塩害

現状

昔は体を保つ飲料は水ではなく、ココナッツであったそうだ。また、地下水を飲み水として利用していたが、海面上昇の影響で地下水の塩水濃度が上がり、今や飲めない状態になっているということだ。地下水は塩水以外にゴミからの排水によっても汚染されているそうだ。井戸は掘っても塩水が出るだけなので、豚小屋の近くに掘って、豚小屋掃除に使うくらいだそうである。

ココナッツは飲み物にもなり食べ物にもなり、葉を乾燥させてその葉でかごや絨毯を造ることが出来て、ココナッツの皮は燃料になる。ココナッツの実の部分を砕いて絞ってこし、加熱するとココナッツオイルを作ることもうできる。その他にも、椰子の木から直接樹液をとるためにペットボトルなどをつるした光景も見られる。トディーと呼ばれるもので、朝と夕方に汁を回収し、ジュースやお酒、調味料として使われ、栄養価も高いことから重宝されている。タロイモはアメリカ大陸から来たものとフィジーのタロイモの二種類が植えてあり、アメリカ大陸から来たタロイモは大きく、病気になりにくい。このように多種多様な植物があるため病気に強く、ある種類の植物が病気にかかっても他の植物に感染することがないため植物が全滅するということはない。また、伝統的焼畑に似た土地の使いまわしをしているため、土地がやせて植物が育たなくなることはない。自給自足の生活をしているフィジーやツバルの人々にとってこれらの植物は極めて重要な役割をしているといえる。

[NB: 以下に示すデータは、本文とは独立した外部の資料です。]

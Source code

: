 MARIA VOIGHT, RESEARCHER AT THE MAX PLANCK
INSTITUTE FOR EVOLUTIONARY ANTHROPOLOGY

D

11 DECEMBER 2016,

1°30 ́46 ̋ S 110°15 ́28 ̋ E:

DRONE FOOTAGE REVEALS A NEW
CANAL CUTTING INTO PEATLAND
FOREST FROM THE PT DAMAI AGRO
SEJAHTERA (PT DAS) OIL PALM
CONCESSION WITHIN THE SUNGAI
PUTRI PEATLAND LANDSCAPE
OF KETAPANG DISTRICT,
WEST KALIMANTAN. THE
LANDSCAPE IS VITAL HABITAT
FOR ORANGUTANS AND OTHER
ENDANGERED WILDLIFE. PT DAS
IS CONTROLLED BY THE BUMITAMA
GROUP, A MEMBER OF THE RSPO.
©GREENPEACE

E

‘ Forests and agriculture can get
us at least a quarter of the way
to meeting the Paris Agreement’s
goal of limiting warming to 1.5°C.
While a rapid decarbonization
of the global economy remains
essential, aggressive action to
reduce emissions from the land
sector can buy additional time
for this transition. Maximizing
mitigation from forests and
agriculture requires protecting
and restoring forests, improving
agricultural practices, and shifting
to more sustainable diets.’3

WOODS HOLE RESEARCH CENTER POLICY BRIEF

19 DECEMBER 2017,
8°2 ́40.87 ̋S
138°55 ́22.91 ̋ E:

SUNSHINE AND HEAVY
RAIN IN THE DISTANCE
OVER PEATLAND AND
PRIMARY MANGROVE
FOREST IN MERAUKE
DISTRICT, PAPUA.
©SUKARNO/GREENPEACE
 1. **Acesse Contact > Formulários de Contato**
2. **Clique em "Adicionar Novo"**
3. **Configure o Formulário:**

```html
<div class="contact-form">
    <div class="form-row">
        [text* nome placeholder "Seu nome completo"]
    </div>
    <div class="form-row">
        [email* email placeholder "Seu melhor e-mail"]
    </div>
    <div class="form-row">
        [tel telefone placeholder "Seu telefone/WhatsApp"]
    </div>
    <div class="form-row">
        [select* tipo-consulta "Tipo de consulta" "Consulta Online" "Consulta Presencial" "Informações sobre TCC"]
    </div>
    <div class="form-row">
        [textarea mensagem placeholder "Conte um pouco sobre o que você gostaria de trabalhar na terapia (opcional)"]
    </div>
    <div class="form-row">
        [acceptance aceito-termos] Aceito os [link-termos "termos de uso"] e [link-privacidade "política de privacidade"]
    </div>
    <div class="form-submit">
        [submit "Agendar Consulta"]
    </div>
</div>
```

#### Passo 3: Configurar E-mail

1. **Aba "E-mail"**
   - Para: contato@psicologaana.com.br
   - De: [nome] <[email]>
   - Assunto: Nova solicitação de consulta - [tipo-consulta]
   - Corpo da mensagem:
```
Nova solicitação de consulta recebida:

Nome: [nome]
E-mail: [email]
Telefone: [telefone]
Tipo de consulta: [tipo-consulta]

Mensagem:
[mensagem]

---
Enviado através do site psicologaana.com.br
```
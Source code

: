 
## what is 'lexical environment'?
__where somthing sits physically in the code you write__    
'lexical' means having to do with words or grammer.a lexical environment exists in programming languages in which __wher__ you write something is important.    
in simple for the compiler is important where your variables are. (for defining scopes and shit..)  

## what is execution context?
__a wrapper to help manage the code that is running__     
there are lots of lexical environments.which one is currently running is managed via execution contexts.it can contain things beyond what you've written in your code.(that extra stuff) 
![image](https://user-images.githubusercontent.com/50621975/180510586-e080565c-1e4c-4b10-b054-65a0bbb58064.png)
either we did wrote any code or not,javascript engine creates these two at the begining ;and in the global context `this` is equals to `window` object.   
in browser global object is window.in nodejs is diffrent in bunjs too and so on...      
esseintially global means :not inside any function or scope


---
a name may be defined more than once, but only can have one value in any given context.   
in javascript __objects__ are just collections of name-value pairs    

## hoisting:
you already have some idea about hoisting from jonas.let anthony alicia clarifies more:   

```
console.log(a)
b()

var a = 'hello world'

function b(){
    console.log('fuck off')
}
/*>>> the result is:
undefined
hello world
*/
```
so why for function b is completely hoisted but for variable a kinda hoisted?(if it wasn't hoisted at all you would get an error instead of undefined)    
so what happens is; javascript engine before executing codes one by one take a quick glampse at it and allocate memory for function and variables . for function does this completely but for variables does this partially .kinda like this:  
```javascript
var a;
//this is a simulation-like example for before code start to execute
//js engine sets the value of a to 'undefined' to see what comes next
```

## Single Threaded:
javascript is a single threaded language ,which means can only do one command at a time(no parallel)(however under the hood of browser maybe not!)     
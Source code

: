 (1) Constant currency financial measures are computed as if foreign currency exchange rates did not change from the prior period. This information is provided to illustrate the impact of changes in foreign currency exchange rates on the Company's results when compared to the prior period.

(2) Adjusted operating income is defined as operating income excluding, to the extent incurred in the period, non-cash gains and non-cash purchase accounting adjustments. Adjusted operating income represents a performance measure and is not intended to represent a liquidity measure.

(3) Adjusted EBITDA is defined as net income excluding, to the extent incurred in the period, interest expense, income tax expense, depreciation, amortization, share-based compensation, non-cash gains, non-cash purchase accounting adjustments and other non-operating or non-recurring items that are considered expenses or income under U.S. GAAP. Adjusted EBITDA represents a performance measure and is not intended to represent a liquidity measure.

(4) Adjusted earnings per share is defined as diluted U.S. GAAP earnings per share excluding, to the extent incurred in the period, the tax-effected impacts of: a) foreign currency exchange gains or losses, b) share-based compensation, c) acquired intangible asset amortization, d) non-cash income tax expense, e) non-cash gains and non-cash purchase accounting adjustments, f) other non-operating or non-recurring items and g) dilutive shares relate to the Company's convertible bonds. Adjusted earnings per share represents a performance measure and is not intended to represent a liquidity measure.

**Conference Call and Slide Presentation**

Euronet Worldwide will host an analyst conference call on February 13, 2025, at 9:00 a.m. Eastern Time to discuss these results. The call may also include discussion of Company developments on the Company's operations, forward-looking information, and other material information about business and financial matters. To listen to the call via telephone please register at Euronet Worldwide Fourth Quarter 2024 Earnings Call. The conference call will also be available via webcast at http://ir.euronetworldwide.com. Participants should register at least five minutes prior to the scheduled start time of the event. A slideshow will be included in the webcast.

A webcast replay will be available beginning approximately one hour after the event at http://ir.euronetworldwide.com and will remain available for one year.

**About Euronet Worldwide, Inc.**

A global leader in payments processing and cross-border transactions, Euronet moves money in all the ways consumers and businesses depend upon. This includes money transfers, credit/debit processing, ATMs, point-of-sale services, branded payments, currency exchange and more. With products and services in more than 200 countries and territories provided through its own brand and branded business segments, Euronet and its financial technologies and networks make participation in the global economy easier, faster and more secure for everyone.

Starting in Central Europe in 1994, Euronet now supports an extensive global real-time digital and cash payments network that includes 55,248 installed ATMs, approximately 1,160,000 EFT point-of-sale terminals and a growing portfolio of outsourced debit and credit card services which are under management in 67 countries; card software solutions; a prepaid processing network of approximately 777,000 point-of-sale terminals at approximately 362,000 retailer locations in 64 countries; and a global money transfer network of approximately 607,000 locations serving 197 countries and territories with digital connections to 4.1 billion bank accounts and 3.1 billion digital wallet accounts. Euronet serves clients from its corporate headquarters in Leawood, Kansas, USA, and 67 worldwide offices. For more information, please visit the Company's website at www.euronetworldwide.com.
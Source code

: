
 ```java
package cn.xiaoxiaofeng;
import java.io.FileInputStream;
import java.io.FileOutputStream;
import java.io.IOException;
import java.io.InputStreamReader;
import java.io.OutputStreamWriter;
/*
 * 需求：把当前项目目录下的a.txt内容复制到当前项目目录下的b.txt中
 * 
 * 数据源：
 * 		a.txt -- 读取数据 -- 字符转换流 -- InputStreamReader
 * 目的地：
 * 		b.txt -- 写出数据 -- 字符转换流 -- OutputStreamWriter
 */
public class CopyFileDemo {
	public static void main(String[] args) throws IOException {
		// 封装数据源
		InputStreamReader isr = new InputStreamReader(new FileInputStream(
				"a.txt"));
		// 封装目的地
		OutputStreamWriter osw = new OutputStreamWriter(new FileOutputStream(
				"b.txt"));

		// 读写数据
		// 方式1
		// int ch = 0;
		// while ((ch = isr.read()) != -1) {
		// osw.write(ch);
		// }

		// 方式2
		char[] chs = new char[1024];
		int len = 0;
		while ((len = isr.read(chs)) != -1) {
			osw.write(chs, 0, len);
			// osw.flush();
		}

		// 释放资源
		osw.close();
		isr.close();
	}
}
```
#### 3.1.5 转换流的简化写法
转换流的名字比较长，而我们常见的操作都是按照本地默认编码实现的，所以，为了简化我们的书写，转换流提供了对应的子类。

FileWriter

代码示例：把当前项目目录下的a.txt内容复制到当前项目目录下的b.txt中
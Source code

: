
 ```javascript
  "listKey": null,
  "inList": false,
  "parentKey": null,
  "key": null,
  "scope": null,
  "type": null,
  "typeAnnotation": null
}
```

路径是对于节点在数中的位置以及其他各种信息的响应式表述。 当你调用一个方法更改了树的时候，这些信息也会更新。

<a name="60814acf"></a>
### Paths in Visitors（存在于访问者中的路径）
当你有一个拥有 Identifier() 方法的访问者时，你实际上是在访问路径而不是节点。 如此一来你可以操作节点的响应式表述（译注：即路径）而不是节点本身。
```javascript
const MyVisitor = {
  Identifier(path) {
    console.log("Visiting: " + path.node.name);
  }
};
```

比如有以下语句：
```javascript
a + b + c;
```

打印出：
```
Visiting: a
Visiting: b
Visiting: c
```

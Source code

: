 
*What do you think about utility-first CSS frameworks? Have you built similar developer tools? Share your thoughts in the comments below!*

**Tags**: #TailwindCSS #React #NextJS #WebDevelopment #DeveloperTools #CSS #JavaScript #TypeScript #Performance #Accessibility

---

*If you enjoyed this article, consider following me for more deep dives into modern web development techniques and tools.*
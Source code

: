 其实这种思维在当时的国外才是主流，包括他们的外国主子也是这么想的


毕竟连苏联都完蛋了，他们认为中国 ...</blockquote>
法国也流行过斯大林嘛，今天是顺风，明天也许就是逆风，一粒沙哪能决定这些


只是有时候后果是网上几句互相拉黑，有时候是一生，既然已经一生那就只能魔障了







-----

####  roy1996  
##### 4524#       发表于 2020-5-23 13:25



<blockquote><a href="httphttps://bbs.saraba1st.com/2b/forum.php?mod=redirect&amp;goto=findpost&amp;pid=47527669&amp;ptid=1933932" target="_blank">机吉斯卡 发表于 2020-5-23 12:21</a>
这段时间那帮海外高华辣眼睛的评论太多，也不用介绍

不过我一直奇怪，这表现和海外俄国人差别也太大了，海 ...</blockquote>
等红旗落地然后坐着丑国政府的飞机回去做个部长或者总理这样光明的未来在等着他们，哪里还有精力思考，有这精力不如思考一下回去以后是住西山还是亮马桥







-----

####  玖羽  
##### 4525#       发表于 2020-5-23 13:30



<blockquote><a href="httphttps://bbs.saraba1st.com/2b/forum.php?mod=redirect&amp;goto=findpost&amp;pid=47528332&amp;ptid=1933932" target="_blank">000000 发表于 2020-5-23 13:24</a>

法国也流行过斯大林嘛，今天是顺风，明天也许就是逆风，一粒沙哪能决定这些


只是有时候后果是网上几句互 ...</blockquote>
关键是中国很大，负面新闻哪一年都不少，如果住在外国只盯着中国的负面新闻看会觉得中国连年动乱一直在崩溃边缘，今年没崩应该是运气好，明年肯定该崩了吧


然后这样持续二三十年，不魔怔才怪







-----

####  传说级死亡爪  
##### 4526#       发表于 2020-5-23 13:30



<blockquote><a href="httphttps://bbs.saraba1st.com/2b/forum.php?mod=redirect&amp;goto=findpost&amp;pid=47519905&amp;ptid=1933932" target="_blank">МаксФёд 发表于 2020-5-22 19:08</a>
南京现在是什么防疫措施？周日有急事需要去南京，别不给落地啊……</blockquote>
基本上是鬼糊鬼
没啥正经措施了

 しかし、ツバルでは最近浸水による土壌の塩化により作物が枯れ、収穫が困難になったり、質の悪い作物が育つようになったりしてきている。この状況に対応するために土を高く盛って作物を育てるといったような工夫がなされている。また、台湾政府とツバル政府の協力プロジェクトにより塩害に強くなるよう品種改良、塩害に強い植物の栽培を行っている。年間で一番潮位が高くなるキングタイドよばれる現象の際、島のある一部では地面の下から海水がわき出てくる。この現象が島全域で起こるようになれば作物はさらに収穫できなくなるだろう。作物の収穫が出来なくなればツバルの人たちは今まで伝統的に行ってきていた自給自足の生活が出来なくなり、ますます輸入に頼る生活にならざるを得ないだろう。年間で一番潮位が高くなるキングタイドが起きたとき、島のある一部では地面の下から海水がわき出てくる。

飲み水

 従来飲料としていた地下水は、塩害、生活排水などの汚染により、ほぼ飲めない状態にあるので、雨水を飲んでいる。洋上の雨水は、汚染物質もなく、とてもきれいである。
しかし、屋根伝いに水を集めること、貯めてそのまま使うことから健康的にどうなのかという意見もある。
 1999年に、日本政府の「草の根無償援助プログラム」で、海水淡水化装置(ウォーターボーイ)が導入された。この淡水化装置は、ほとんどの家庭は雨水を貯めて利用しているため、雨季には使用しない。乾季だけ使用するが、10年前は乾季が4月〜9月だったが、気候変動により現在は4月からの1カ月ほどになった。このため、淡水化装置を使用する時期も減った。

>>淡水化システム

作物

もともと、ツバルには土がなく、そこで植物を栽培するので、畑の手入れが必要である。また、ある一定の広さをもつ畑で自給自足分の食物を育てるのだが、人口増大によって、人口密度が大きくなり、十分な量の作物を収穫できなくなっている。そのため、輸入によって食糧を補うしかない。
 その結果、主食が伝統的な料理から、米などを使った料理になり、自給したものを食べなくなり、畑があれ、これまで手入れして使ってきた土地が痩せてしまい、植物を育てられなくなったということもあるようだ。
育たなくなった、植物の代わりに、別の塩害に強い植物を植える試験的なプロジェクトも行われている。